Le 14 septembre 2022

Ottawa (Ontario)

Déclaration de Philippe Dufresne
Commissaire à la protection de la vie privée du Canada

(Le texte prononcé fait foi.)


Monsieur le Président, Membres du Comité, bonjour.

Avant de commencer et au nom de mon bureau, j’aimerais offrir nos condoléances à l’occasion du décès de Sa Majesté la Reine Élisabeth II.

Merci de votre invitation.

Je suis heureux d’être ici aujourd’hui pour aider le Comité dans son étude du projet de loi C-11, la Loi sur la diffusion continue en ligne. Je suis accompagné de mon collègue Brent Homan, sous-commissaire du Secteur de la conformité.

Comme vous le savez, en tant que commissaire à la protection de la vie privée du Canada, je suis responsable de la protection et de la promotion du droit à la vie privée des Canadiens dans les secteurs public et privé. Pour ce faire, le Commissariat fait enquête sur les plaintes, fournit des conseils aux institutions fédérales et aux organisations du secteur privé, publie des rapports sur la conformité aux lois sur la protection des renseignements personnels et sensibilise la population aux enjeux touchant la protection de la vie privée.

Lorsque j’ai comparu devant le Sénat en juin pour discuter de ma candidature proposée au poste de commissaire à la protection de la vie privée, j’ai indiqué que ma vision comporterait les trois éléments suivants :

  1. la protection de la vie privée en tant que droit fondamental;
  2. la protection de la vie privée à l’appui de l’intérêt public;
  3. la protection de la vie privée comme un moyen pour accentuer la confiance des Canadiens envers leurs institutions et en tant que citoyens de la société numérique.

C’est sur ces principes que s’appuieront mes observations sur le projet de loi C-11, lequel modifierait la Loi sur la radiodiffusion de façon à ajouter les entreprises en ligne à son champ d’application et à modifier le mandat et les pouvoirs du CRTC dans ce contexte.

Le projet de loi conférerait au CRTC le pouvoir d’imposer des conditions concernant la découvrabilité des émissions canadiennes et des services de programmation canadiens.

Bien que, à cet égard, le projet de loi n’autorise pas le CRTC à exiger l’utilisation d’un algorithme informatique ou d’un code source particulier, il reste néanmoins que pour remplir les conditions de découvrabilité, il pourrait potentiellement être requis d’adapter des algorithmes existants qui se fondent sur des renseignements personnels, ou sur l’analyse de renseignements personnels, afin d’établir si le contenu généré par l’utilisateur est canadien. Les répercussions potentielles sur la vie privée dépendraient alors des circonstances de chaque situation, ainsi que de la manière dont ces pouvoirs sont exercés par le CRTC et de la manière dont les entités réglementées répondent aux nouvelles obligations dans leur collecte et leur analyse des renseignements personnels.

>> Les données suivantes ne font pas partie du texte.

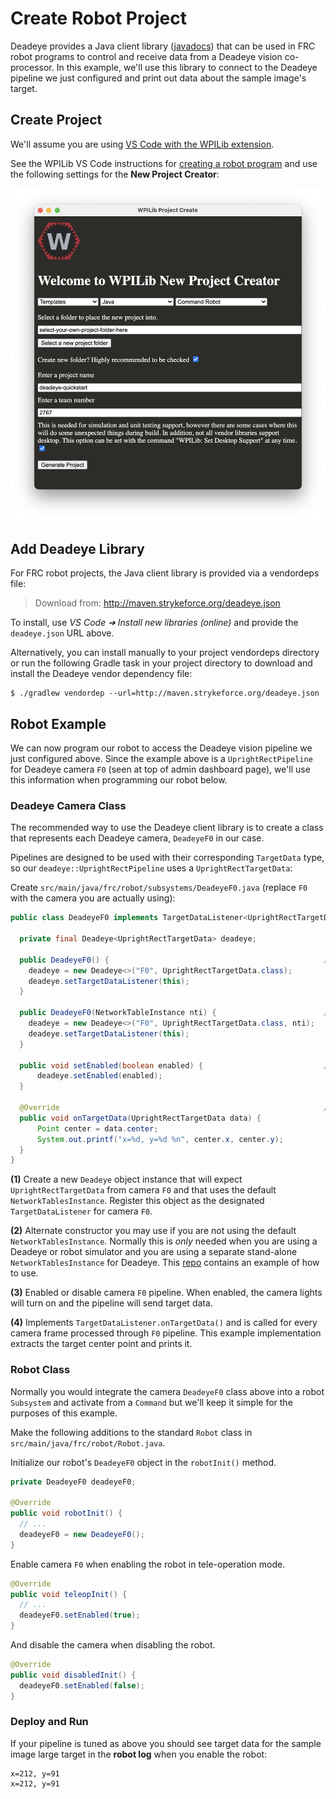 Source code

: # Create Robot Project

Deadeye provides a Java client library ([javadocs](/javadoc/)) that can be
used in FRC robot programs to control and receive data from a Deadeye vision
co-processor. In this example, we'll use this library to connect to the Deadeye
pipeline we just configured and print out data about the sample image\'s
target.

## Create Project

We'll assume you are using [VS Code with the WPILib extension][vscode].

[vscode]: https://docs.wpilib.org/en/stable/docs/software/vscode-overview/

See the WPILib VS Code instructions for [creating a robot
program][create-robot] and use the following settings for the **New Project
Creator**:

[create-robot]: https://docs.wpilib.org/en/stable/docs/software/vscode-overview/creating-robot-program.html

<img src="../images/wpi-new-project.png" class="screenshot" />

## Add Deadeye Library

For FRC robot projects, the Java client library is provided via a vendordeps
file:

> Download from: <http://maven.strykeforce.org/deadeye.json>

To install, use _VS Code ➔ Install new libraries (online)_ and provide the
`deadeye.json` URL above.

Alternatively, you can install manually to your project vendordeps directory or
run the following Gradle task in your project directory to download and install
the Deadeye vendor dependency file:

```console
$ ./gradlew vendordep --url=http://maven.strykeforce.org/deadeye.json
```

## Robot Example

We can now program our robot to access the Deadeye vision pipeline we just
configured above. Since the example above is a `UprightRectPipeline` for
Deadeye camera `F0` (seen at top of admin dashboard page), we'll use this
information when programming our robot below.

### Deadeye Camera Class

The recommended way to use the Deadeye client library is to create a class that
represents each Deadeye camera, `DeadeyeF0` in our case.

Pipelines are designed to be used with their corresponding `TargetData` type,
so our `deadeye::UprightRectPipeline` uses a `UprightRectTargetData`:

Create `src/main/java/frc/robot/subsystems/DeadeyeF0.java` (replace `F0` with
the camera you are actually using):

```java
public class DeadeyeF0 implements TargetDataListener<UprightRectTargetData> {

  private final Deadeye<UprightRectTargetData> deadeye;

  public DeadeyeF0() {                                                // (1)
    deadeye = new Deadeye<>("F0", UprightRectTargetData.class);
    deadeye.setTargetDataListener(this);
  }

  public DeadeyeF0(NetworkTableInstance nti) {                        // (2)
    deadeye = new Deadeye<>("F0", UprightRectTargetData.class, nti);
    deadeye.setTargetDataListener(this);
  }

  public void setEnabled(boolean enabled) {                           // (3)
      deadeye.setEnabled(enabled);
  }

  @Override                                                           // (4)
  public void onTargetData(UprightRectTargetData data) {
      Point center = data.center;
      System.out.printf("x=%d, y=%d %n", center.x, center.y);
  }
}
```

**(1)** Create a new `Deadeye` object instance that will expect
`UprightRectTargetData` from camera `F0` and that uses the default
`NetworkTablesInstance`. Register this object as the designated
`TargetDataListener` for camera `F0`.

**(2)** Alternate constructor you may use if you are not using the default
`NetworkTablesInstance`. Normally this is _only_ needed when you are using a
Deadeye or robot simulator and you are using a separate stand-alone
`NetworkTablesInstance` for Deadeye. This [repo] contains an example of how to
use.

[repo]: https://github.com/strykeforce/olympics/tree/main/vision

**(3)** Enabled or disable camera `F0` pipeline. When enabled, the camera
lights will turn on and the pipeline will send target data.

**(4)** Implements `TargetDataListener.onTargetData()` and is called for every
camera frame processed through `F0` pipeline. This example implementation
extracts the target center point and prints it.

### Robot Class

Normally you would integrate the camera `DeadeyeF0` class above into a robot
`Subsystem` and activate from a `Command` but we\'ll keep it simple for the
purposes of this example.

Make the following additions to the standard `Robot` class in
`src/main/java/frc/robot/Robot.java`.

Initialize our robot's `DeadeyeF0` object in the `robotInit()` method.

```java
private DeadeyeF0 deadeyeF0;

@Override
public void robotInit() {
  // ...
  deadeyeF0 = new DeadeyeF0();
}
```

Enable camera `F0` when enabling the robot in tele-operation mode.

```java
@Override
public void teleopInit() {
  // ...
  deadeyeF0.setEnabled(true);
}
```

And disable the camera when disabling the robot.

```java
@Override
public void disabledInit() {
  deadeyeF0.setEnabled(false);
}
```

### Deploy and Run

If your pipeline is tuned as above you should see target data for the
sample image large target in the **robot log** when you enable the
robot:

    x=212, y=91
    x=212, y=91
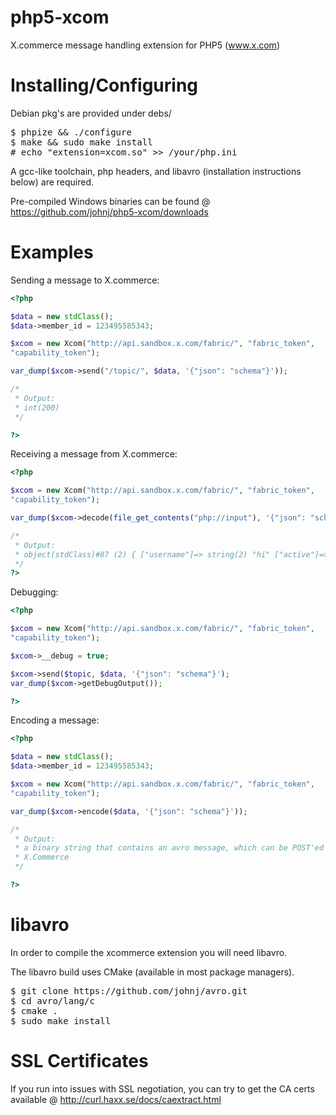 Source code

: php5-xcom
=========

X.commerce message handling extension for PHP5 (www.x.com)

Installing/Configuring
======================

Debian pkg's are provided under debs/

<pre>
$ phpize && ./configure
$ make && sudo make install
# echo "extension=xcom.so" >> /your/php.ini
</pre>

A gcc-like toolchain, php headers, and libavro (installation instructions below) are required.

Pre-compiled Windows binaries can be found @ https://github.com/johnj/php5-xcom/downloads

Examples
========
Sending a message to X.commerce:
```php
<?php

$data = new stdClass();
$data->member_id = 123495585343;

$xcom = new Xcom("http://api.sandbox.x.com/fabric/", "fabric_token",
"capability_token");

var_dump($xcom->send("/topic/", $data, '{"json": "schema"}'));

/*
 * Output:
 * int(200)
 */

?>
```

Receiving a message from X.commerce:
```php
<?php

$xcom = new Xcom("http://api.sandbox.x.com/fabric/", "fabric_token",
"capability_token");

var_dump($xcom->decode(file_get_contents("php://input"), '{"json": "schema"}'));

/*
 * Output:
 * object(stdClass)#87 (2) { ["username"]=> string(2) "hi" ["active"]=> int(38347473) }
 */
?>
```
Debugging:
```php
<?php

$xcom = new Xcom("http://api.sandbox.x.com/fabric/", "fabric_token",
"capability_token");

$xcom->__debug = true;

$xcom->send($topic, $data, '{"json": "schema"}');
var_dump($xcom->getDebugOutput());

?>
```

Encoding a message:
```php
<?php

$data = new stdClass();
$data->member_id = 123495585343;

$xcom = new Xcom("http://api.sandbox.x.com/fabric/", "fabric_token",
"capability_token");

var_dump($xcom->encode($data, '{"json": "schema"}'));

/*
 * Output:
 * a binary string that contains an avro message, which can be POST'ed to
 * X.Commerce
 */

?>
```

libavro
========
In order to compile the xcommerce extension you will need libavro.

The libavro build uses CMake (available in most package managers).

<pre>
$ git clone https://github.com/johnj/avro.git
$ cd avro/lang/c
$ cmake .
$ sudo make install
</pre>

SSL Certificates
================
If you run into issues with SSL negotiation, you can try to get the CA certs available
@ http://curl.haxx.se/docs/caextract.html
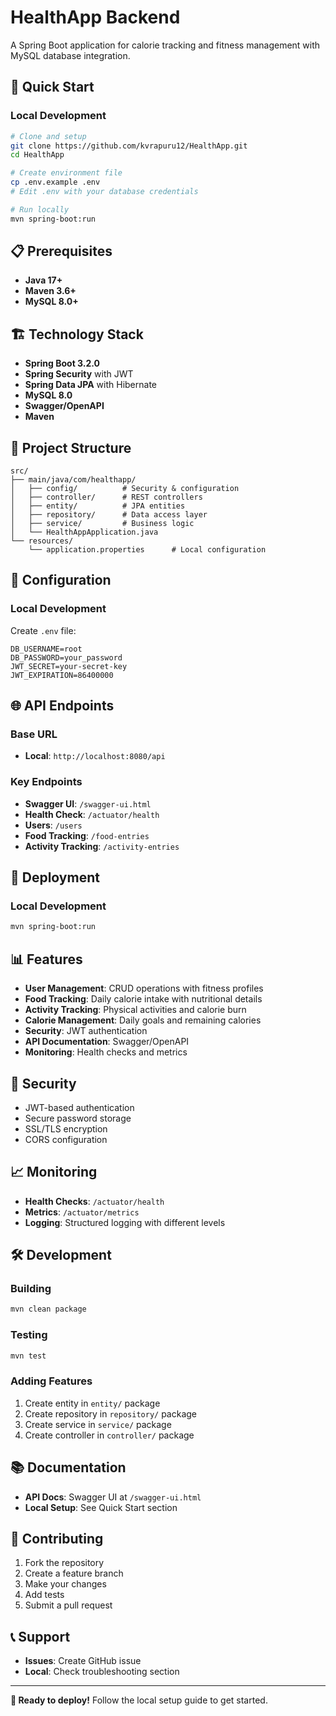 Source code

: # HealthApp Backend

A Spring Boot application for calorie tracking and fitness management with MySQL database integration.

## 🚀 Quick Start

### Local Development
```bash
# Clone and setup
git clone https://github.com/kvrapuru12/HealthApp.git
cd HealthApp

# Create environment file
cp .env.example .env
# Edit .env with your database credentials

# Run locally
mvn spring-boot:run
```

## 📋 Prerequisites

- **Java 17+**
- **Maven 3.6+**
- **MySQL 8.0+**

## 🏗️ Technology Stack

- **Spring Boot 3.2.0**
- **Spring Security** with JWT
- **Spring Data JPA** with Hibernate
- **MySQL 8.0**
- **Swagger/OpenAPI**
- **Maven**

## 📁 Project Structure

```
src/
├── main/java/com/healthapp/
│   ├── config/          # Security & configuration
│   ├── controller/      # REST controllers
│   ├── entity/          # JPA entities
│   ├── repository/      # Data access layer
│   ├── service/         # Business logic
│   └── HealthAppApplication.java
└── resources/
    └── application.properties      # Local configuration
```

## 🔧 Configuration

### Local Development
Create `.env` file:
```properties
DB_USERNAME=root
DB_PASSWORD=your_password
JWT_SECRET=your-secret-key
JWT_EXPIRATION=86400000
```

## 🌐 API Endpoints

### Base URL
- **Local**: `http://localhost:8080/api`

### Key Endpoints
- **Swagger UI**: `/swagger-ui.html`
- **Health Check**: `/actuator/health`
- **Users**: `/users`
- **Food Tracking**: `/food-entries`
- **Activity Tracking**: `/activity-entries`

## 🚀 Deployment

### Local Development
```bash
mvn spring-boot:run
```

## 📊 Features

- **User Management**: CRUD operations with fitness profiles
- **Food Tracking**: Daily calorie intake with nutritional details
- **Activity Tracking**: Physical activities and calorie burn
- **Calorie Management**: Daily goals and remaining calories
- **Security**: JWT authentication
- **API Documentation**: Swagger/OpenAPI
- **Monitoring**: Health checks and metrics

## 🔐 Security

- JWT-based authentication
- Secure password storage
- SSL/TLS encryption
- CORS configuration

## 📈 Monitoring

- **Health Checks**: `/actuator/health`
- **Metrics**: `/actuator/metrics`
- **Logging**: Structured logging with different levels

## 🛠️ Development

### Building
```bash
mvn clean package
```

### Testing
```bash
mvn test
```

### Adding Features
1. Create entity in `entity/` package
2. Create repository in `repository/` package
3. Create service in `service/` package
4. Create controller in `controller/` package

## 📚 Documentation

- **API Docs**: Swagger UI at `/swagger-ui.html`
- **Local Setup**: See Quick Start section

## 🤝 Contributing

1. Fork the repository
2. Create a feature branch
3. Make your changes
4. Add tests
5. Submit a pull request

## 📞 Support

- **Issues**: Create GitHub issue
- **Local**: Check troubleshooting section

---

**🎉 Ready to deploy!** Follow the local setup guide to get started.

Dans ce contexte, il sera important de pleinement évaluer et atténuer ces répercussions avant l’imposition de ces conditions par le CRTC.

Soulignons que le projet de loi comprend une exigence selon laquelle les exploitants d’entreprises de radiodiffusion et autres intéressés se verront accorder la possibilité de présenter au CRTC leurs observations à l’égard de tout projet d’ordonnance. Le Commissariat voudra s’en prévaloir dans les situations qui s’y prêtent, et demeurera à la disposition des entreprises et du CRTC pour offrir son expertise réglementaire sur des questions concernant la protection de la vie privée dans ce contexte.

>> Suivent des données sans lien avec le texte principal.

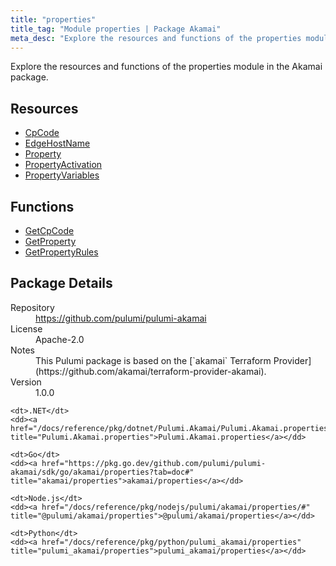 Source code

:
 ```yaml
---
title: "properties"
title_tag: "Module properties | Package Akamai"
meta_desc: "Explore the resources and functions of the properties module in the Akamai package."
---
```


<!-- WARNING: this file was generated by Pulumi Docs Generator. -->
<!-- Do not edit by hand unless you're certain you know what you are doing! -->

Explore the resources and functions of the properties module in the Akamai package.

<h2 id="resources">Resources</h2>
<ul class="api">
    <li><a href="cpcode" title="CpCode"><span class="symbol resource"></span>CpCode</a></li>
    <li><a href="edgehostname" title="EdgeHostName"><span class="symbol resource"></span>EdgeHostName</a></li>
    <li><a href="property" title="Property"><span class="symbol resource"></span>Property</a></li>
    <li><a href="propertyactivation" title="PropertyActivation"><span class="symbol resource"></span>PropertyActivation</a></li>
    <li><a href="propertyvariables" title="PropertyVariables"><span class="symbol resource"></span>PropertyVariables</a></li>
</ul>

<h2 id="functions">Functions</h2>
<ul class="api">
    <li><a href="getcpcode" title="GetCpCode"><span class="symbol function"></span>GetCpCode</a></li>
    <li><a href="getproperty" title="GetProperty"><span class="symbol function"></span>GetProperty</a></li>
    <li><a href="getpropertyrules" title="GetPropertyRules"><span class="symbol function"></span>GetPropertyRules</a></li>
</ul>

<h2 id="package-details">Package Details</h2>
<dl class="package-details">
	<dt>Repository</dt>
	<dd><a href="https://github.com/pulumi/pulumi-akamai">https://github.com/pulumi/pulumi-akamai</a></dd>
	<dt>License</dt>
	<dd>Apache-2.0</dd>
	<dt>Notes</dt>
	<dd>This Pulumi package is based on the [`akamai` Terraform Provider](https://github.com/akamai/terraform-provider-akamai).</dd>
	<dt>Version</dt>
	<dd>1.0.0</dd>
</dl>



<dl class="tabular">

    <dt>.NET</dt>
    <dd><a href="/docs/reference/pkg/dotnet/Pulumi.Akamai/Pulumi.Akamai.properties.html" title="Pulumi.Akamai.properties">Pulumi.Akamai.properties</a></dd>

    <dt>Go</dt>
    <dd><a href="https://pkg.go.dev/github.com/pulumi/pulumi-akamai/sdk/go/akamai/properties?tab=doc#" title="akamai/properties">akamai/properties</a></dd>

    <dt>Node.js</dt>
    <dd><a href="/docs/reference/pkg/nodejs/pulumi/akamai/properties/#" title="@pulumi/akamai/properties">@pulumi/akamai/properties</a></dd>

    <dt>Python</dt>
    <dd><a href="/docs/reference/pkg/python/pulumi_akamai/properties" title="pulumi_akamai/properties">pulumi_akamai/properties</a></dd>

</dl>


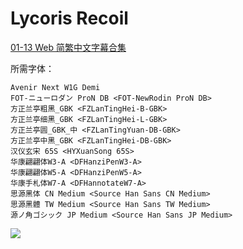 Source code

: # Lycoris Recoil

[01-13 Web 简繁中文字幕合集](https://github.com/Nekomoekissaten-SUB/Nekomoekissaten-MIR-Subs/releases/download/subtitle_pkg/Lycoris_Recoil_Web_zho.7z)

所需字体：
```
Avenir Next W1G Demi
FOT-ニューロダン ProN DB <FOT-NewRodin ProN DB>
方正兰亭粗黑_GBK <FZLanTingHei-B-GBK>
方正兰亭细黑_GBK <FZLanTingHei-L-GBK>
方正兰亭圆_GBK_中 <FZLanTingYuan-DB-GBK>
方正兰亭中黑_GBK <FZLanTingHei-DB-GBK>
汉仪玄宋 65S <HYXuanSong 65S>
华康翩翩体W3-A <DFHanziPenW3-A>
华康翩翩体W5-A <DFHanziPenW5-A>
华康手札体W7-A <DFHannotateW7-A>
思源黑体 CN Medium <Source Han Sans CN Medium>
思源黑體 TW Medium <Source Han Sans TW Medium>
源ノ角ゴシック JP Medium <Source Han Sans JP Medium>
```

![](https://nekomoe.pages.dev/images/2022-07/lycoris-recoil.jpg)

Par ailleurs, bien que le projet de loi accorderait au CRTC le pouvoir d’exiger des diffuseurs de fournir des renseignements relatifs à la mesure de l’audience, il y est précisé que les renseignements qui permettraient d’identifier un individu faisant partie de cette audience en seraient exclus. Ici aussi, dans la mise en œuvre du projet de loi, il sera essentiel de s’assurer que les renseignements exigés sont dépersonnalisés ou anonymisés. Le Commissariat est prêt à fournir des conseils et l’orientation nécessaires à ce sujet.

Compte tenu de ce qui précède et de l’importance fondamentale de la protection de la vie privée, le Comité pourrait envisager une modification à l’article 3 de la Loi sur la radiodiffusion, afin d’y ajouter la protection de la vie privée des personnes en tant qu’objectif de la politique à cet égard dans la Loi. Cette approche serait similaire à celle adoptée dans la Loi sur les télécommunications. Elle permettrait de s’assurer que la protection de la vie privée est pleinement prise en compte dans l’interprétation et l’application du projet de loi, tant par le CRTC que par les entités réglementées et les tribunaux.

Je tiens aussi à attirer l’attention du Comité sur la Loi sur les services numériques de l’Union européenne. Cette loi, qui a été adoptée en juillet dernier et qui entrera en vigueur en 2024, exigera que les principales plateformes en ligne offrent aux individus la possibilité de désactiver les recommandations fondées sur le profilage individuel. Une fois en vigueur, elle offrira un autre moyen de réduire la collecte et l’utilisation potentielles de renseignements personnels.

Finalement, je tiens à présenter de nouveau ma recommandation au sujet des évaluations des facteurs relatifs à la vie privée : la réalisation de ces évaluations en temps opportun par les institutions publiques devrait être une obligation juridique dans la version modernisée de la Loi sur la protection des renseignements personnels.

J’espère que ces observations seront utiles aux membres du Comité. Je serai maintenant heureux de répondre à vos questions.